Input material:
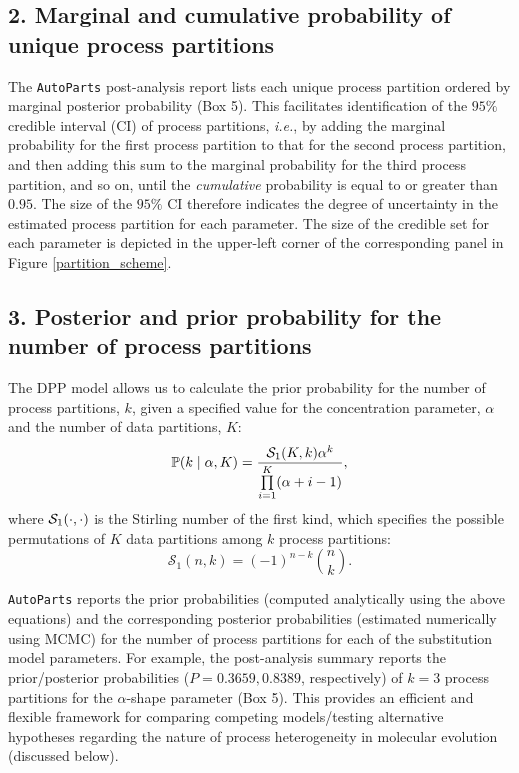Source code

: \documentclass[11pt]{article}
\begin{document}
\subsection*{2. Marginal and cumulative probability of unique process partitions}
The \verb!AutoParts! post-analysis report lists each unique process partition ordered by marginal posterior probability (Box 5). 
This facilitates identification of the $95\%$ credible interval (CI) of process partitions, {\it i.e.}, by adding the marginal probability for the first process partition to that for the second process partition, and then adding this sum to the marginal probability for the third process partition, and so on, until the \emph{cumulative} probability is equal to or greater than $0.95$.
The size of the $95\%$ CI therefore indicates the degree of uncertainty in the estimated process partition for each parameter.
The size of the credible set for each parameter is depicted in the upper-left corner of the corresponding panel in Figure \ref{partition_scheme}. 


\bigskip
\subsection*{3. Posterior and prior probability for the number of process partitions}
The DPP model allows us to calculate the prior probability for the number of process partitions, $k$, given a specified value for the concentration parameter, $\alpha$ and the number of data partitions, $K$:
\begin{align} \label{eq:P(k)}
\mathbb{P}(k \mid \alpha, K) = \frac{{\cal S}_1(K,k) \alpha^k}{\prod\limits^{K}_{i=1}(\alpha + i - 1)},
\end{align}
where ${\cal S}_1(\cdot,\cdot)$ is the Stirling number of the first kind, which specifies the possible permutations of $K$ data partitions among $k$ process partitions:
$$
\mathcal{S}_1(n, k) = (-1)^{n-k} {n \choose k}.
$$

\verb!AutoParts! reports the prior probabilities (computed analytically using the above equations) and the corresponding posterior probabilities (estimated numerically using MCMC) for the number of process partitions for each of the substitution model parameters.
For example, the post-analysis summary reports the prior/posterior probabilities ($P = 0.3659, 0.8389$, respectively) of $k = 3$ process partitions for the $\alpha$-shape parameter (Box 5). 
This provides an efficient and flexible framework for comparing competing models/testing alternative hypotheses regarding the nature of process heterogeneity in molecular evolution (discussed below).
\end{document}
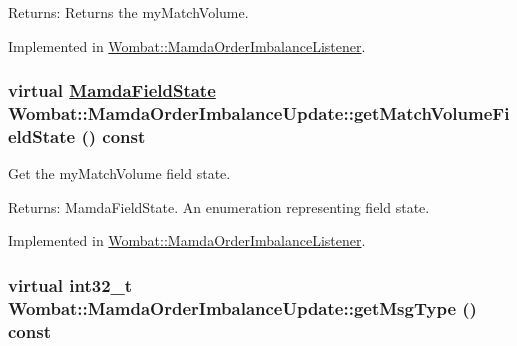 \begin{Desc}
\item[Returns:]Returns the my\-Match\-Volume. \end{Desc}


Implemented in \hyperlink{classWombat_1_1MamdaOrderImbalanceListener_db5df0bb4c22c84ef0572046aaf98220}{Wombat::Mamda\-Order\-Imbalance\-Listener}.\hypertarget{classWombat_1_1MamdaOrderImbalanceUpdate_656bd7d9029dafa1b306f2d1314daabe}{
\subsubsection[getMatchVolumeFieldState]{\setlength{\rightskip}{0pt plus 5cm}virtual \hyperlink{namespaceWombat_93aac974f2ab713554fd12a1fa3b7d2a}{Mamda\-Field\-State} Wombat::Mamda\-Order\-Imbalance\-Update::get\-Match\-Volume\-Field\-State () const}}
\label{classWombat_1_1MamdaOrderImbalanceUpdate_656bd7d9029dafa1b306f2d1314daabe}


Get the my\-Match\-Volume field state. 

\begin{Desc}
\item[Returns:]Mamda\-Field\-State. An enumeration representing field state. \end{Desc}


Implemented in \hyperlink{classWombat_1_1MamdaOrderImbalanceListener_bbba7d810e3b01e9b2041d3a0e0e517d}{Wombat::Mamda\-Order\-Imbalance\-Listener}.\hypertarget{classWombat_1_1MamdaOrderImbalanceUpdate_e98942bd6896e4596932dd61bdeb074d}{
\subsubsection[getMsgType]{\setlength{\rightskip}{0pt plus 5cm}virtual int32\_\-t Wombat::Mamda\-Order\-Imbalance\-Update::get\-Msg\-Type () const}}
\label{classWombat_1_1MamdaOrderImbalanceUpdate_e98942bd6896e4596932dd61bdeb074d}



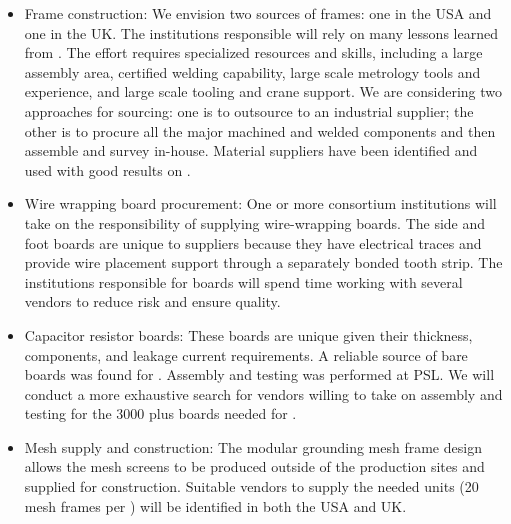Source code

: \begin{itemize}

\item Frame construction: We envision two sources of frames: one in the USA and one in the UK. The institutions responsible will rely on many lessons learned from . The effort requires specialized resources and skills, including a large assembly area, certified welding capability, large scale metrology tools and experience, and large scale tooling and crane support. We are considering two approaches for sourcing: one is to outsource to an industrial supplier; the other is to procure all the major machined and welded components and then assemble and survey in-house. Material suppliers have been identified and used with good results on .

\item Wire wrapping board procurement: One or more consortium institutions will take on the responsibility of supplying wire-wrapping boards. The side and foot boards are unique to suppliers because they have electrical traces and provide wire placement support through a separately bonded tooth strip. %
The institutions responsible for boards will spend time working with several vendors to reduce risk and ensure quality. 

\item Capacitor resistor boards: These boards are unique given their thickness, 
 components, and leakage current requirements. A reliable source of bare boards was found for . Assembly and testing was performed at PSL. We will conduct a more exhaustive search for vendors willing to take on assembly and testing for the \num{3000} plus boards needed for .

\item Mesh supply and construction: The modular grounding mesh frame design allows the mesh screens to be produced outside of the  production sites and supplied for  construction.  Suitable vendors to supply the needed units (20 mesh frames per ) will be identified in both the USA and UK.   %


\end{itemize}
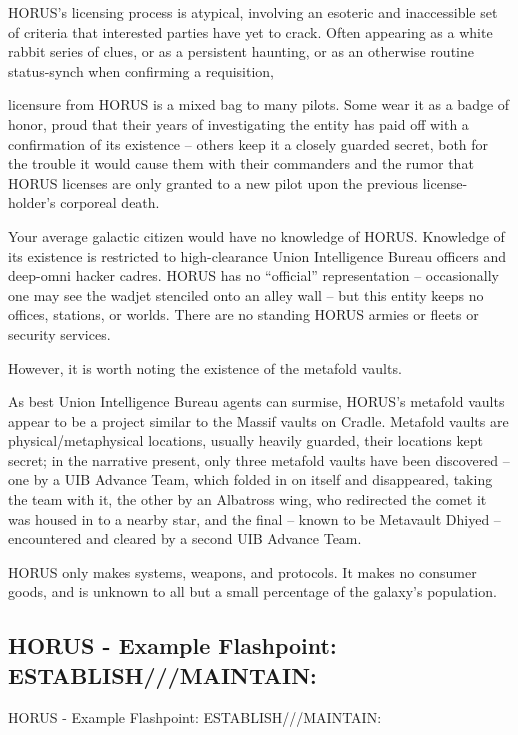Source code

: HORUS’s licensing process is atypical, involving an esoteric and inaccessible set of criteria that  
interested parties have yet to crack. Often appearing as a white rabbit series of clues, or as a   
persistent haunting, or as an otherwise routine status-synch when confirming a requisition,  

                                                                                                                     


licensure from HORUS is a mixed bag to many pilots. Some wear it as a badge of honor, proud  
that their years of investigating the entity has paid off with a confirmation of its existence -- others  
keep it a closely guarded secret, both for the trouble it would cause them with their commanders  
and the rumor that HORUS licenses are only granted to a new pilot upon the previous license- 
holder’s corporeal death.     

Your average galactic citizen would have no knowledge of HORUS. Knowledge of its existence is  
restricted to high-clearance Union Intelligence Bureau officers and deep-omni hacker cadres.  
HORUS has no “official” representation -- occasionally one may see the wadjet stenciled onto an  
alley wall -- but this entity keeps no offices, stations, or worlds. There are no standing HORUS  
armies or fleets or security services.   

However, it is worth noting the existence of the metafold vaults.   

As best Union Intelligence Bureau agents can surmise, HORUS’s metafold vaults appear to be a  
project similar to the Massif vaults on Cradle. Metafold vaults are physical/metaphysical locations,  
usually heavily guarded, their locations kept secret; in the narrative present, only three metafold  
vaults have been discovered -- one by a UIB Advance Team, which folded in on itself and  
disappeared, taking the team with it, the other by an Albatross wing, who redirected the comet it  
was housed in to a nearby star, and the final -- known to be Metavault Dhiyed -- encountered and  
cleared by a second UIB Advance Team.     

HORUS only makes systems, weapons, and protocols. It makes no consumer goods, and is  
unknown to all but a small percentage of the galaxy’s population.   
\subsection{HORUS - Example Flashpoint: ESTABLISH///MAINTAIN:}
HORUS - Example Flashpoint: ESTABLISH///MAINTAIN:  

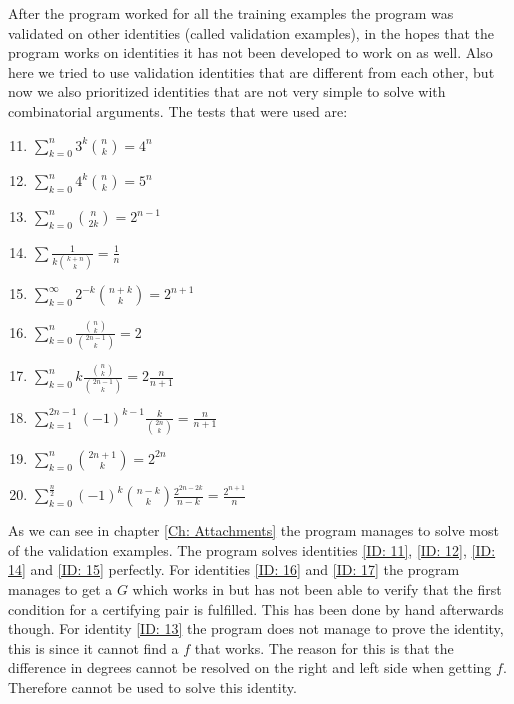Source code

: After the program worked for all the training examples the program was validated on other identities (called validation examples), in the hopes that the program works on identities it has not been developed to work on as well. Also here we tried to use validation identities that are different from each other, but now we also prioritized identities that are not very simple to solve with combinatorial arguments. The tests that were used are:
\begin{enumerate}
  \setcounter{enumi}{10}
  \item $\sum_{k=0}^n 3^k\binom{n}{k} = 4^n$ \label{ID: 11}
  \item $\sum_{k=0}^n 4^k\binom{n}{k} = 5^n$ \label{ID: 12}
  \item $\sum_{k=0}^n \binom{n}{2k} = 2^{n-1}$ \label{ID: 13}
  \item $\sum \frac{1}{k\binom{k+n}{k}} = \frac{1}{n}$ \label{ID: 14}
  \item $\sum_{k=0}^\infty 2^{-k}\binom{n+k}{k} = 2^{n+1}$ \label{ID: 15}
  \item $\sum_{k=0}^n \frac{\binom{n}{k}}{\binom{2n-1}{k}} = 2$ \label{ID: 16}
  \item $\sum_{k=0}^n k\frac{\binom{n}{k}}{\binom{2n-1}{k}} = 2\frac{n}{n+1}$ \label{ID: 17}
  \item $\sum_{k=1}^{2n-1} (-1)^{k-1}\frac{k}{\binom{2n}{k}} = \frac{n}{n+1}$ \label{ID: 18}
  \item $\sum_{k=0}^n \binom{2n+1}{k} = 2^{2n}$ \label{ID: 19}
  \item $\sum_{k=0}^{\frac{n}{2}} (-1)^k\binom{n-k}{k}\frac{2^{2n-2k}}{n-k} = \frac{2^{n+1}}{n}$ \label{ID: 20}
\end{enumerate}
As we can see in chapter \ref{Ch: Attachments} the program manages to solve most of the validation examples. The program solves identities \ref{ID: 11}, \ref{ID: 12}, \ref{ID: 14} and \ref{ID: 15} perfectly. For identities \ref{ID: 16} and \ref{ID: 17} the program manages to get a $G$ which works in \WZ but has not been able to verify that the first condition for a certifying pair is fulfilled. This has been done by hand afterwards though. For identity \ref{ID: 13} the program does not manage to prove the identity, this is since it cannot find a $f$ that works. The reason for this is that the difference in degrees cannot be resolved on the right and left side when getting $f$. Therefore \WZ cannot be used to solve this identity.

What the task requires: Every line above from the line with "The DPP model" to the line with "substitution model parameters." is wanted, ends included; write them out exactly and add no other line.

Answer box:
The DPP model allows us to calculate the prior probability for the number of process partitions, $k$, given a specified value for the concentration parameter, $\alpha$ and the number of data partitions, $K$:
\begin{align} \label{eq:P(k)}
\mathbb{P}(k \mid \alpha, K) = \frac{{\cal S}_1(K,k) \alpha^k}{\prod\limits^{K}_{i=1}(\alpha + i - 1)},
\end{align}
where ${\cal S}_1(\cdot,\cdot)$ is the Stirling number of the first kind, which specifies the possible permutations of $K$ data partitions among $k$ process partitions:
$$
\mathcal{S}_1(n, k) = (-1)^{n-k} {n \choose k}.
$$

\verb!AutoParts! reports the prior probabilities (computed analytically using the above equations) and the corresponding posterior probabilities (estimated numerically using MCMC) for the number of process partitions for each of the substitution model parameters.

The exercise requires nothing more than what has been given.